Ron Baalke baalke at zagami.jpl.nasa.gov
Tue Nov 17 15:46:00 EST 2015



http://www.jpl.nasa.gov/news/news.php?feature=4765

'Chemical Laptop' Could Search for Signs of Life Outside Earth
Jet Propulsion Laboratory
November 16, 2015

If you were looking for the signatures of life on another world, you would 
want to take something small and portable with you. That's the philosophy 
behind the "Chemical Laptop" being developed at NASA's Jet Propulsion 
Laboratory in Pasadena, California: a miniaturized laboratory that analyzes 
samples for materials associated with life.
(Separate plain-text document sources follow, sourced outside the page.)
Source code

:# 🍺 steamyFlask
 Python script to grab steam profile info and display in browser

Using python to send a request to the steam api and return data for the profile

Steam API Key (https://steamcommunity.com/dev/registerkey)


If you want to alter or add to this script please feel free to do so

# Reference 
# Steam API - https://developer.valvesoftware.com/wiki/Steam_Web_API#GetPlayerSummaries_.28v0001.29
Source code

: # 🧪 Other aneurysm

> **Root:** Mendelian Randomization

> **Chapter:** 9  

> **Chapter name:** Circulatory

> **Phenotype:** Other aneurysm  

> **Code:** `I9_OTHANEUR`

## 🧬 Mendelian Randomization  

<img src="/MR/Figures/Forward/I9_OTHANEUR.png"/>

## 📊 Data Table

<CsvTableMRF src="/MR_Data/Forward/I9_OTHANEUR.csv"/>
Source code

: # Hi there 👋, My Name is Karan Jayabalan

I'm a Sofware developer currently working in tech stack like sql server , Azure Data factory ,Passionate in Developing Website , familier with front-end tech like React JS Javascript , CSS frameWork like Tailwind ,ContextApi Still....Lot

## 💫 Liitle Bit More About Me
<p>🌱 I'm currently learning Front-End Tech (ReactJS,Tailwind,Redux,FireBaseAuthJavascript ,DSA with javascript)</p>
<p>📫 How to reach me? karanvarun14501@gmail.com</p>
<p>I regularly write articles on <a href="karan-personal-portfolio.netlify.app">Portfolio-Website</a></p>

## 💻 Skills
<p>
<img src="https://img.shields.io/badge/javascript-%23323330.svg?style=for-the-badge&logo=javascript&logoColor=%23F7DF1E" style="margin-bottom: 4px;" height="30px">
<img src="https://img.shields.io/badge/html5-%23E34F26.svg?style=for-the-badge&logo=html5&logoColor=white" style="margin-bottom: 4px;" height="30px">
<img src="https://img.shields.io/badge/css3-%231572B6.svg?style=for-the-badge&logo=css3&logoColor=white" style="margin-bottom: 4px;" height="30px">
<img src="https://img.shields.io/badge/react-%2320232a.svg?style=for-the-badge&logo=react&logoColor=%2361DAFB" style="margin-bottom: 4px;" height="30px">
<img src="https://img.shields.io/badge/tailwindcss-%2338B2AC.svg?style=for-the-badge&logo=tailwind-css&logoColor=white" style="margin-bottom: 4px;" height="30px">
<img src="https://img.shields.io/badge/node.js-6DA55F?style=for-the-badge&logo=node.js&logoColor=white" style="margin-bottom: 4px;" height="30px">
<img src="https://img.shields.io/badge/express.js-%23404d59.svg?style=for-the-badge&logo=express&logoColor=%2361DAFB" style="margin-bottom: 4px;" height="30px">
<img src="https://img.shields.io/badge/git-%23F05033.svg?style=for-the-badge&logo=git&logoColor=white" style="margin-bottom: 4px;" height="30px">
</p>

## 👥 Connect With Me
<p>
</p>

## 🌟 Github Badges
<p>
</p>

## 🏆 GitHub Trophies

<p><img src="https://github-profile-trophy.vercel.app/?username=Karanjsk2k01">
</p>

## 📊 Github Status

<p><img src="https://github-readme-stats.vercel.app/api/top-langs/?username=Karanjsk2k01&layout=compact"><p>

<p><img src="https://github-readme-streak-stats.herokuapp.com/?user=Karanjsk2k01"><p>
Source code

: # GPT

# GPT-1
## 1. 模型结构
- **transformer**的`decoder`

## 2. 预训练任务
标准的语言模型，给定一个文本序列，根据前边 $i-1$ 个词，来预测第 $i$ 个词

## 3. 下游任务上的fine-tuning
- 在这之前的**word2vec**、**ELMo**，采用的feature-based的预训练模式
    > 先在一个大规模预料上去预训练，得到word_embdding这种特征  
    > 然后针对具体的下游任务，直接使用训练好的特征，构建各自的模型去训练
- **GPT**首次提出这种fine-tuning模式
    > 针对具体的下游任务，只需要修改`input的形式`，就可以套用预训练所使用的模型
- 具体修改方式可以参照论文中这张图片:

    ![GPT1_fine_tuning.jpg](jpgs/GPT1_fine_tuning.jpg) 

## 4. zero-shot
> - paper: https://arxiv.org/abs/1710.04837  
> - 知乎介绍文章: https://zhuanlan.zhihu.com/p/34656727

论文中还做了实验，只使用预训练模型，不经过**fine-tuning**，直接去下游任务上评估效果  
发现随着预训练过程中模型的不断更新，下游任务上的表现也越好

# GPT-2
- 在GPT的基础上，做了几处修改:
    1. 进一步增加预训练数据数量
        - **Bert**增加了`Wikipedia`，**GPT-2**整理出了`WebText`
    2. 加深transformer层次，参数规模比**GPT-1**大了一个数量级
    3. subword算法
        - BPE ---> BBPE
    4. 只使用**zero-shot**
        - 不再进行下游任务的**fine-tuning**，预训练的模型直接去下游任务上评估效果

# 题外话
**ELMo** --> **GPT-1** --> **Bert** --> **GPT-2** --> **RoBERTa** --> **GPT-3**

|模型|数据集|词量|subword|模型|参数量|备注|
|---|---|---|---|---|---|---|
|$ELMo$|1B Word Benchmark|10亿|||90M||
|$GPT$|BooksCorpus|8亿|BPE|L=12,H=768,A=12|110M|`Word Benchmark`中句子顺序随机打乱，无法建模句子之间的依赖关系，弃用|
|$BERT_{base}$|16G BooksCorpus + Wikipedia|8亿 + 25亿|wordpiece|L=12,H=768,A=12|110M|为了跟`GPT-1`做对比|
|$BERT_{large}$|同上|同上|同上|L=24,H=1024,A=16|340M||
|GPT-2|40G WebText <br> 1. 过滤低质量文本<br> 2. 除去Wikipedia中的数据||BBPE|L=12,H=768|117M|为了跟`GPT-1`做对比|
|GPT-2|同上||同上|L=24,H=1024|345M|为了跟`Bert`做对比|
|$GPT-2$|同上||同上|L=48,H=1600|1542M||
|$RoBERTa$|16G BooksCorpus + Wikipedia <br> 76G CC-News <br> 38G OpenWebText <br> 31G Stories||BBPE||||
"If this instrument were to be sent to space, it would be the most sensitive 
device of its kind to leave Earth, and the first to be able to look for 
both amino acids and fatty acids," said Jessica Creamer, a NASA postdoctoral 
fellow based at JPL.

Like a tricorder from "Star Trek," the Chemical Laptop is a miniaturized 
on-the-go laboratory, which researchers hope to send one day to another 
planetary body such as Mars or Europa. It is roughly the size of a regular 
computing laptop, but much thicker to make room for chemical analysis 
components inside. But unlike a tricorder, it has to ingest a sample to 
analyze it.

"Our device is a chemical analyzer that can be reprogrammed like a laptop 
to perform different functions," said Fernanda Mora, a JPL technologist 
who is developing the instrument with JPL's Peter Willis, the project's 
principal investigator. "As on a regular laptop, we have different apps 
for different analyses like amino acids and fatty acids."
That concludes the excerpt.